10. Bad decisions make good stories.

11. You never know when it will strike, but there comes a moment at work when you know that you just aren’t going to do anything productive for the rest of the day.

12. Can we all just agree to ignore whatever comes after Blue Ray? I don’t want to have to restart my collection…again.

13. I’m always slightly terrified when I exit out of Word and it asks me if I want to save any changes to my ten-page technical report that I swear I did not make any changes to.

14. “Do not machine wash or tumble dry” means I will never wash this – ever.

15. I hate when I just miss a call by the last ring (Hello? Hello? Damn it!), but when I immediately call back, it rings nine times and goes to voice mail. What did you do after I didn’t answer? Drop the phone and run away?

16. I hate leaving my house confident and looking good and then not seeing anyone of importance the entire day. What a waste.

17. I keep some people’s phone numbers in my phone just so I know not to answer when they call.

18. I think the freezer deserves a light as well.

19. I disagree with Kay Jewelers. I would bet on any given Friday or Saturday night more kisses begin with Miller Lite than Kay.

20. I wish Google Maps had an “Avoid Ghetto” routing option.

21. Sometimes, I’ll watch a movie that I watched when I was younger and suddenly realize I had no idea what the heck was going on when I first saw it.

22. I would rather try to carry 10 over-loaded plastic bags in each hand than take 2 trips to bring my groceries in.

23. The only time I look forward to a red light is when I’m trying to finish a text.

24. I have a hard time deciphering the fine line between boredom and hunger.

25. How many times is it appropriate to say “What?” before you just nod and smile because you still didn’t hear or understand a word they said?

26. I love the sense of camaraderie when an entire line of cars team up to prevent a jerk from cutting in at the front. Stay strong, brothers and sisters!

27. Shirts get dirty. Underwear gets dirty. Pants? Pants never get dirty, and you can wear them forever.

28. Is it just me or do high school kids get dumber & dumber every year?

29. There’s no worse feeling than that millisecond you’re sure you are going to die after leaning your chair back a little too far.

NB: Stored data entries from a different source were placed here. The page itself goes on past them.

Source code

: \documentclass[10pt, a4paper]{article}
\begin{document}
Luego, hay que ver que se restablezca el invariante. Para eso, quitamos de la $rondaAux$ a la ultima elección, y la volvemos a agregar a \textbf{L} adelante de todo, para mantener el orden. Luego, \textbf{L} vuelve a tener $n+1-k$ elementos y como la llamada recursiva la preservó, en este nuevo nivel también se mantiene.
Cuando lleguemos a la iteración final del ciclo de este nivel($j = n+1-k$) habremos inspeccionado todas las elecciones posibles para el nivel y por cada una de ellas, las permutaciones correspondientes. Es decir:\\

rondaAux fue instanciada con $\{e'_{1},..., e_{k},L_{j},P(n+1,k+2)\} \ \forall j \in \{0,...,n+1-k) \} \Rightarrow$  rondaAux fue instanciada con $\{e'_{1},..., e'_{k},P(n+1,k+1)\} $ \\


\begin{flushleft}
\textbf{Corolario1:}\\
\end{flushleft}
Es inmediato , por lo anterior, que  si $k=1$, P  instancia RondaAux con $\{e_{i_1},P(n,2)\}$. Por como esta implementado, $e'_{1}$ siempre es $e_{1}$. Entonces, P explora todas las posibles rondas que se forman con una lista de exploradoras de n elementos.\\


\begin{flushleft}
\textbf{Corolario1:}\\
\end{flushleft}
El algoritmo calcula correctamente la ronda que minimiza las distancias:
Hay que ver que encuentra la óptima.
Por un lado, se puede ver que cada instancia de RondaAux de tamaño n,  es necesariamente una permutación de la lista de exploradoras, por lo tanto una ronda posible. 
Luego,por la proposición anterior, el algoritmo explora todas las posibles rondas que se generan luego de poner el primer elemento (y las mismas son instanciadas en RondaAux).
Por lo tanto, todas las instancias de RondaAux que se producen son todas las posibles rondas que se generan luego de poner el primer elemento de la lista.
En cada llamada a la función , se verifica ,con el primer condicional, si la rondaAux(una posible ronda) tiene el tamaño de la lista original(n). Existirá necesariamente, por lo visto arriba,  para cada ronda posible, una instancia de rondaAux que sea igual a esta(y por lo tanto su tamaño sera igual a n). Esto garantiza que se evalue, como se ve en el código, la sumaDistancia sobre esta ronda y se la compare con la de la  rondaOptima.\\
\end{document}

30. As a driver I hate pedestrians, and as a pedestrian I hate drivers, but no matter what the mode of transportation, I always hate bicyclists.

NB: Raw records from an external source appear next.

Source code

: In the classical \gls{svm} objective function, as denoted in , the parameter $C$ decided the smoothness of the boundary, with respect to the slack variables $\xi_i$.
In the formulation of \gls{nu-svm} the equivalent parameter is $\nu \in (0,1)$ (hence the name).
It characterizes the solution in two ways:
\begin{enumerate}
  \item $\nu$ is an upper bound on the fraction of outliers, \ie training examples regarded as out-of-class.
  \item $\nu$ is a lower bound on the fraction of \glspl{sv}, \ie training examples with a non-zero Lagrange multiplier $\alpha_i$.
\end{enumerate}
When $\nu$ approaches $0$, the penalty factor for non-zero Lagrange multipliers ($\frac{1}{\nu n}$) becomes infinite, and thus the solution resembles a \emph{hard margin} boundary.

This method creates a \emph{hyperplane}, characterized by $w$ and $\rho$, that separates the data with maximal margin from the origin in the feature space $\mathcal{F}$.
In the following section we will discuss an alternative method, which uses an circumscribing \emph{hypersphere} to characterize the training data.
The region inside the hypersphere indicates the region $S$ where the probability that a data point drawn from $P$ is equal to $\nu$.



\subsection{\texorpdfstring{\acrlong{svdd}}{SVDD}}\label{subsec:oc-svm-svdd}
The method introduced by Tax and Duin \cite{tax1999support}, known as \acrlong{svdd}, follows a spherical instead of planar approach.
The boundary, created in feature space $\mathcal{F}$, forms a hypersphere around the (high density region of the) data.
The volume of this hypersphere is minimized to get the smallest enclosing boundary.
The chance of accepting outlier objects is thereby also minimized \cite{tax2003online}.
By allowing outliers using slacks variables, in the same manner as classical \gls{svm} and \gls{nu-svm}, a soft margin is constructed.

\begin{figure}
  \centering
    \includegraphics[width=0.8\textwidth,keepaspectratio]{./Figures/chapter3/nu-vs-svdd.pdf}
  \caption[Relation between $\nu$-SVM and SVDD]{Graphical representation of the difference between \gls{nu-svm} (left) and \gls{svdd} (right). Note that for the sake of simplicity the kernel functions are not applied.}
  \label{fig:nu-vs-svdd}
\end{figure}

31. Sometimes I’ll look down at my watch 3 consecutive times and still not know what time it is.

32. Even under ideal conditions people have trouble locating their car keys in a pocket, finding their cell phone, and Pinning the Tail on the Donkey – but I’d bet my ass everyone can find and push the snooze button from 3 feet away, in about 1.7 seconds, eyes closed, first time, every time!

Friday, February 18th, 2011

Must people put a ‘:P’ in nearly everything they write? It makes me think they just had a stroke or have a drooling problem. Aside from the fact that it’s a disrespectful gesture meant as ‘In your face because what you said was stupid’- it prompts urges to slap them and I dislike slapping people.

Friday, February 18th, 2011

Fact vs. Truth

Is truth merely perception lacking fact or opinion lacking fact? Is truth in the eye of the beholder? Is fact based on current data and subject to change or is it concrete? Is nothing solid or concrete? Are there merely understandings of fact and truth? Is it all based in past and present tense? Is it truth and factual that I’m coming up with stupid questions at the end of a long work week and should perhaps place my fingers away from the keyboard? Is it merely opinion that my boyfriend is too busy at work watching and posting Youtube videos to drop me a simple “hello”?